Databricks was the only product on the market with these features, while at the same time being flexible enough to support even our most complicated use cases. While it was not a "magic wand," we saw a clear path to leverage Databricks to create a platform for data analysis within three months and a platform for our production pipelines within 6-12 months.
2023: Platform Adoption and Addepar Data Lakehouse (ADL)
Platform launch
A very high-level view of Addepar’s data platform including ADL
Around April 2022, the AddeCloud initiative was complete and we had signed our contract with Databricks.
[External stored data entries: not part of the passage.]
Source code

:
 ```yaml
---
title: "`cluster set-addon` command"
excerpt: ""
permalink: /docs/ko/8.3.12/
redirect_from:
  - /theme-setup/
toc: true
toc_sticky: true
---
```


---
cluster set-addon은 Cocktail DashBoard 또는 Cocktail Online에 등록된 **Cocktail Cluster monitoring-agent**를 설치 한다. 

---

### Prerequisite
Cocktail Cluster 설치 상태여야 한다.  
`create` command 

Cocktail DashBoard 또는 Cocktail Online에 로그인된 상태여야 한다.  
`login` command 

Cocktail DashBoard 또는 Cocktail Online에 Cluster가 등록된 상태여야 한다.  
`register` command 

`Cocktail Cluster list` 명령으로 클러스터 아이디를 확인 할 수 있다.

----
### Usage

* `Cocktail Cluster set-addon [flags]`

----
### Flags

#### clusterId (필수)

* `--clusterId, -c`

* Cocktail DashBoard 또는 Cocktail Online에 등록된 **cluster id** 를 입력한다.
We immediately started to shift our data lake over, and by May 2022, we onboarded Addepar Research to use Databricks for their analysis full time.
The rest of 2022 was focused on the enablement of our first Databricks native production pipeline, our Global Security Master. In parallel, we were continuing to improve the platform by adopting the new features of Databricks like Unity Catalog. We were building the boat as we were sailing it, and although challenging, it was working.
In January of 2023, nine months after our contract was signed, we successfully launched our Global Security Master pipeline in production.
To reflect again on our blockers to success in the past:
The path and timeline to getting the new experimental systems running in our production environment were unclear
This was now clear and significantly improved
Our systems had been added to and refactored enough over time that it was difficult to even enumerate features and define measurable performance metrics that would allow us to quantify potential improvements from new designs
We no longer focused on parity. Instead, we focused on having a platform that was significantly easier to architect and build on due to simplified data access and storage and being more feature rich than existing systems.
Platform adoption
After the initial success with Databricks, we expanded our investment into our data platform directly and began creating what we call Addepar Data Lakehouse (ADL). ADL deserves its own blog post, but the gist of it is that ADL is a framework built on top of Databricks and Spark that allows for consistent code, libraries, ingress/egress, use of data, and automation.
Additionally, ADL has provided even more ways to enhance our tooling and rigor around data governance. Through ADL we have introduced tighter controls around access to client data, better tracking through data lineage tracking and increased our auditability.
Teams wanted to build on ADL because it was more performant, easier to use, and allowed them to deliver their work more quickly.
2024: AI, New Products and Accelerated Development
As generative AI has exploded in the industry, we’ve witnessed the power of having a data platform and partnering with Databricks. Databricks continues to be a front-runner in providing access and tooling for generative AI, allowing us to easily leverage these features with risk mitigation, governance and compliance in mind. Addepar can adapt with the data industry, rather than try and keep up.
This has us caught up with where Addepar is today. We are coming out of the other side of our data journey confident we can handle accelerating growth as well as the many new products on our roadmap.
ADL has let us evolve from being limited by our frameworks to being empowered by our platform. ADL’s multi-region and multi-environment capabilities support new functionality in our core product. Almost 50% of our production pipelines are now running on ADL. New custodial data feeds run over 30x faster on ADL compared to using the previous system. In January 2024 we ran the first ADL native “Addepar to Addepar” client migration, significantly reducing the end to end time for our clients. ADL is serving as the hub to share data in a consistent way between all of Addepar’s new and existing products. And we have exciting new developments to come for Addepar Research.